Advancement & Public Services
Hutinger Gift Supports Visiting Artist Fund at WIU through 2013
Longtime arts supporter, activist and humanitarian, Patricia Hutinger
made a commitment Monday to support the Western Illinois University art
department's Visiting Artist Fund through 2013. Hutinger's gift is made
in honor of her son, Scott Hutinger, who passed away in June 2007.
Hutinger has been an active patron of Western's art department, Art Gallery and most recently, the Student Art League. For many years, the retired WIU faculty member has been contributing to funds for supplies, equipment and materials, as well as donating gifts of artwork.
"I see myself as an artist and spend a good deal of time around the department, taking classes and getting to know the students. I'm interested in providing some of the resources the department's budget does not allow for -- things that really make a difference to both students and faculty."
The Visiting Artist Fund enables the department to bring in at least one outside visiting professional each year for lectures, demonstrations and classes, noted Charles Wright, art department chair. Hutinger first supported the Visiting Artist Fund Initiative in 2009, he added.
"I've talked to many students about what makes a difference to them, and they all think the opportunity to listen to and see the work of an artist from the outside is a really good experience," Hutinger said.
"We are appreciative of Patti's gifts to the college over the past several years," said College of Fine Arts and Communication (COFAC) Dean Paul Kreider. "This gift further illuminates her loyalty to Western's art program and to the art community," he added.
"I speak for the entire art department in stating we are all very pleased Patti has chosen to continue her kindness to the department in this very generous way," added Wright.
"Throughout the years, Patti's contributions have made it possible for the department to fund a variety of speakers and sponsor numerous artists' presentations. The significance of her generosity is that it can help to shape and enliven the teaching and learning environment in WIU's art program."
Hutinger retired from Western in 2008; she was a professor of early childhood education. In 1975, she founded Macomb Projects, which later became the Center for Best Practices in Early Childhood Education, a service unit in the College of Education and Human Services (COEHS) at Western.
According to Joyce Johanson, associate director of the Center for Best Practices in Early Childhood Education, the mission of the Center is to develop and promote practices designed to improve educational opportunities for all young children.
"Patti was an extremely successful grant writer.
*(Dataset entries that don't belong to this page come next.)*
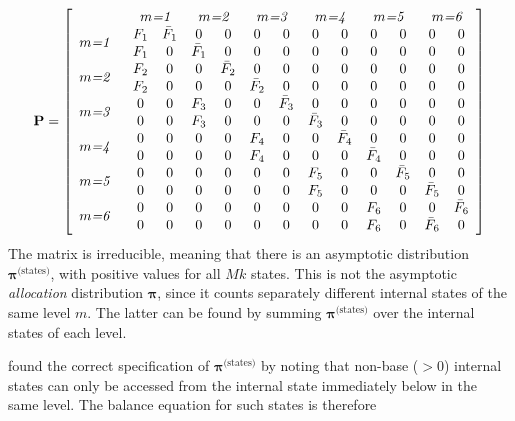 \begin{equation}\label{eq:kPmat}
\mathbf{P}=\left[\begin{array}{p{1cm}cccccccccccc}
& \multicolumn{2}{c}{\emph{$m$=1}} & \multicolumn{2}{c}{\emph{$m$=2}}& \multicolumn{2}{c}{\emph{$m$=3}}& \multicolumn{2}{c}{\emph{$m$=4}}& \multicolumn{2}{c}{\emph{$m$=5}}& \multicolumn{2}{c}{\emph{$m$=6}} \\
  \multirow{2}{*}{\emph{$m$=1}} &  F_1 &\bar{F}_1 &0 &0 &0 &0 &0 &0 &0 &0 &0 & 0\\
   &  F_1 &0         &\bar{F}_1 &0 &0 &0 &0 &0 &0 &0 &0& 0\\
  \multirow{2}{*}{\emph{$m$=2}} &  F_2 &0 &0 &\bar{F}_2 &0 &0 &0 &0 &0 &0 &0& 0\\
 &   F_2 &0 &0 &0 &\bar{F}_2  &0 &0 &0 &0 &0 &0& 0\\
  \multirow{2}{*}{\emph{$m$=3}} &  0    &0 &F_3 &0 &0   &\bar{F}_3 &0 &0 &0 &0 &0& 0\\
  &  0    &0 &F_3 &0 &0   &0 &\bar{F}_3 &0 &0 &0 &0& 0\\
  \multirow{2}{*}{\emph{$m$=4}} &  0    &0 &0   &0 &F_4 &0 & 0&\bar{F}_4 &0 &0 &0 &0\\
  &  0    &0 &0   &0 &F_4 &0 &0      & 0   &\bar{F}_4 &0 &0 &0\\
  \multirow{2}{*}{\emph{$m$=5}} &  0    &0 &0   &0 &0   &0 &F_5    & 0   &0 &\bar{F}_5 &0 &0\\
  &  0    &0 &0   &0 &0   &0 &F_5    & 0   &0 &0 &\bar{F}_5 &0\\
 \multirow{2}{*}{\emph{$m$=6}} &   0    &0 &0   &0 &0   &0 &0         &0 &F_6 &0 & 0&\bar{F}_6\\
  &  0    &0 &0   &0 &0   &0 &0         &0 &F_6 & 0 &\bar{F}_6 & 0\\
\end{array}\right]
\end{equation}
The matrix is irreducible, meaning that there is an asymptotic distribution $\boldsymbol{\pi}^{\textrm{(states)}}$, with positive values for all $Mk$ states. This is not the asymptotic \emph{allocation} distribution $\boldsymbol{\pi}$, since it counts separately different internal states of the same level $m$. The latter can be found by summing $\boldsymbol{\pi}^{\textrm{(states)}}$ over the internal states of each level.

\cite{Gezm:Geom:1996} found the correct specification of $\boldsymbol{\pi}^{\textrm{(states)}}$ by noting that non-base ($>0$) internal states can only be accessed from the internal state immediately below in the same level. The balance equation for such states is therefore

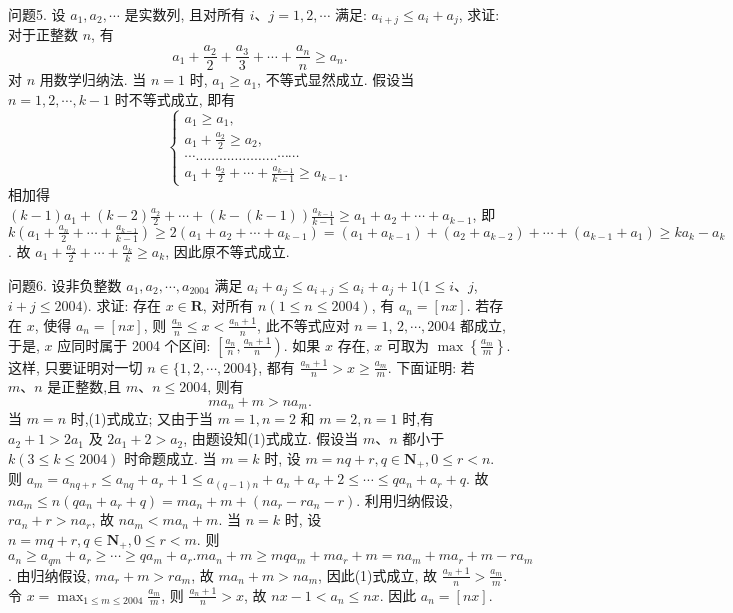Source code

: 问题5. 设 $a_1, a_2, \cdots$ 是实数列, 且对所有 $i 、 j=1,2, \cdots$ 满足: $a_{i+j} \leqslant a_i+a_j$, 求证: 对于正整数 $n$, 有
$$
a_1+\frac{a_2}{2}+\frac{a_3}{3}+\cdots+\frac{a_n}{n} \geqslant a_n .
$$
对 $n$ 用数学归纳法.
当 $n=1$ 时, $a_1 \geqslant a_1$, 不等式显然成立.
假设当 $n=1,2, \cdots, k-1$ 时不等式成立, 即有
$$
\left\{\begin{array}{l}
a_1 \geqslant a_1, \\
a_1+\frac{a_2}{2} \geqslant a_2, \\
\cdots \ldots \ldots \ldots \ldots \ldots \ldots . . . \cdots \cdots \\
a_1+\frac{a_2}{2}+\cdots+\frac{a_{k-1}}{k-1} \geqslant a_{k-1} .
\end{array}\right.
$$
相加得 $(k-1) a_1+(k-2) \frac{a_2}{2}+\cdots+(k-(k-1)) \frac{a_{k-1}}{k-1} \geqslant a_1+ a_2+\cdots+a_{k-1}$, 即 $k\left(a_1+\frac{a_n}{2}+\cdots+\frac{a_{k-1}}{k-1}\right) \geqslant 2\left(a_1+a_2+\cdots+a_{k-1}\right)=\left(a_1+\right. \left.a_{k-1}\right)+\left(a_2+a_{k-2}\right)+\cdots+\left(a_{k-1}+a_1\right) \geqslant k a_k-a_k$.
故 $a_1+\frac{a_2}{2}+\cdots+\frac{a_k}{k} \geqslant a_k$, 因此原不等式成立.



问题6. 设非负整数 $a_1, a_2, \cdots, a_{2004}$ 满足 $a_i+a_j \leqslant a_{i+j} \leqslant a_i+a_j+1(1 \leqslant i 、 j$, $i+j \leqslant 2004)$. 求证: 存在 $x \in \mathbf{R}$, 对所有 $n(1 \leqslant n \leqslant 2004)$, 有 $a_n= [n x]$.
若存在 $x$, 使得 $a_n=[n x]$, 则 $\frac{a_n}{n} \leqslant x<\frac{a_n+1}{n}$, 此不等式应对 $n=1$, $2, \cdots, 2004$ 都成立, 于是, $x$ 应同时属于 2004 个区间: $\left[\frac{a_n}{n}, \frac{a_n+1}{n}\right)$. 如果 $x$ 存在, $x$ 可取为 $\max \left\{\frac{a_m}{m}\right\}$.
这样, 只要证明对一切 $n \in\{1,2, \cdots, 2004\}$, 都有 $\frac{a_n+1}{n}>x \geqslant \frac{a_m}{m}$.
下面证明: 若 $m 、 n$ 是正整数,且 $m 、 n \leqslant 2004$, 则有
$$
m a_n+m>n a_m . \label{(1)}
$$
当 $m=n$ 时,(1)式成立; 又由于当 $m=1, n=2$ 和 $m=2, n=1$ 时,有 $a_2+1>2 a_1$ 及 $2 a_1+2>a_2$, 由题设知(1)式成立.
假设当 $m 、 n$ 都小于 $k(3 \leqslant k \leqslant 2004)$ 时命题成立.
当 $m=k$ 时, 设 $m=n q+r, q \in \mathbf{N}_{+}, 0 \leqslant r<n$. 则 $a_m=a_{n q+r} \leqslant a_{n q}+a_r+ 1 \leqslant a_{(q-1) n}+a_n+a_r+2 \leqslant \cdots \leqslant q a_n+a_r+q$. 故 $n a_m \leqslant n\left(q a_n+a_r+q\right)=m a_n+ m+\left(n a_r-r a_n-r\right)$. 利用归纳假设, $r a_n+r>n a_r$, 故 $n a_m<m a_n+m$.
当 $n=k$ 时, 设 $n=m q+r, q \in \mathbf{N}_{+}, 0 \leqslant r<m$. 则 $a_n \geqslant a_{q m}+a_r \geqslant \cdots \geqslant q a_m+a_r . m a_n+m \geqslant m q a_m+m a_r+m=n a_m+m a_r+m-r a_m$. 由归纳假设, $m a_r+m>r a_m$, 故 $m a_n+m>n a_m$, 因此(1)式成立, 故 $\frac{a_n+1}{n}>\frac{a_m}{m}$. 令 $x= \max _{1 \leqslant m \leqslant 2004} \frac{a_m}{m}$, 则 $\frac{a_n+1}{n}>x$, 故 $n x-1<a_n \leqslant n x$. 因此 $a_n=[n x]$.




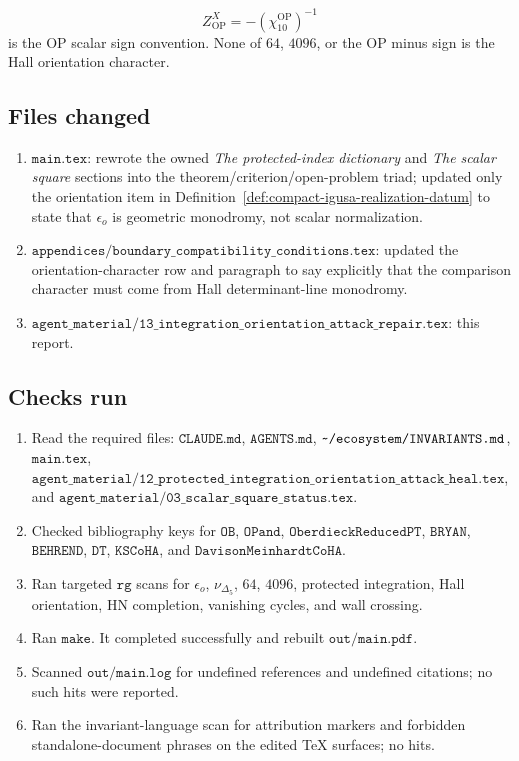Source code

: \[
  Z^X_{\mathrm{OP}}=-(\chi_{10}^{\mathrm{OP}})^{-1}
\]
is the OP scalar sign convention.  None of \(64\), \(4096\), or the OP
minus sign is the Hall orientation character.

\subsection{Files changed}

\begin{enumerate}
\item \(\texttt{main.tex}\): rewrote the owned
\emph{The protected-index dictionary} and \emph{The scalar square}
sections into the theorem/criterion/open-problem triad; updated only the
orientation item in Definition~\ref{def:compact-igusa-realization-datum}
to state that \(\epsilon_o\) is geometric monodromy, not scalar
normalization.
\item \(\texttt{appendices/boundary\_compatibility\_conditions.tex}\):
updated the orientation-character row and paragraph to say explicitly
that the comparison character must come from Hall determinant-line
monodromy.
\item \(\texttt{agent\_material/13\_integration\_orientation\_attack\_repair.tex}\):
this report.
\end{enumerate}

\subsection{Checks run}

\begin{enumerate}
\item Read the required files:
\(\texttt{CLAUDE.md}\), \(\texttt{AGENTS.md}\),
\(\texttt{\string~/ecosystem/INVARIANTS.md}\), \(\texttt{main.tex}\),
\(\texttt{agent\_material/12\_protected\_integration\_orientation\_attack\_heal.tex}\),
and \(\texttt{agent\_material/03\_scalar\_square\_status.tex}\).
\item Checked bibliography keys for
\(\texttt{OB}\), \(\texttt{OPand}\),
\(\texttt{OberdieckReducedPT}\), \(\texttt{BRYAN}\),
\(\texttt{BEHREND}\), \(\texttt{DT}\),
\(\texttt{KSCoHA}\), and \(\texttt{DavisonMeinhardtCoHA}\).
\item Ran targeted \(\texttt{rg}\) scans for
\(\epsilon_o\), \(\nu_{\Delta_5}\), \(64\), \(4096\), protected
integration, Hall orientation, HN completion, vanishing cycles, and wall
crossing.
\item Ran \(\texttt{make}\).  It completed successfully and rebuilt
\(\texttt{out/main.pdf}\).
\item Scanned \(\texttt{out/main.log}\) for undefined references and
undefined citations; no such hits were reported.
\item Ran the invariant-language scan for attribution markers and forbidden
standalone-document phrases on the edited TeX surfaces; no hits.
\end{enumerate}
She was recognized as a national leader in cutting-edge research and development projects targeting young children with special needs. Her contributions to the field of early childhood included innovative research and development projects, particularly those related to technology and adaptive devices," Johanson added.
Hutinger's son, Scott, worked as a computer specialist for the Center for Best Practices in Early Childhood Education. He received his bachelor's and master's degrees from WIU and was a certified flight instructor, avid pilot and skydiver.
He is survived by two children, Jordan and Kelsey Bucholtz, and their mother, Karen Bucholtz. Hutinger noted that support of the Visiting Artist Fund and her other gifts are all in memory of Scott.
"Scott and I shared a love of art, and this seemed to be a meaningful way to honor him," Hutinger said. "I hope others will take the opportunity to support departments with enhancements to their instruction. Budgets are so tight, and many areas go without some basic stuff. I just want to help students get the best experience they can at Western and provide faculty with some of the things they need to enhance instruction."
Wright noted that in a time of dwindling funds for the arts on a national scale, Hutinger's gift means a great deal to Western's students, as well as to the entire regional arts community.
"It gives the department's newly formed Visiting Artist/Scholar Committee the ability to plan for and select ever more significant artists and scholars to bring to the Macomb community. Thanks to Patti, we are able to add this element of a lecture series to the art department's program," Wright added.
"I've been lucky to get to know quite a few students. It's fun to see their work and to watch how they grow," Hutinger said. "I learn so much from the students. Isn't that just how it should be?"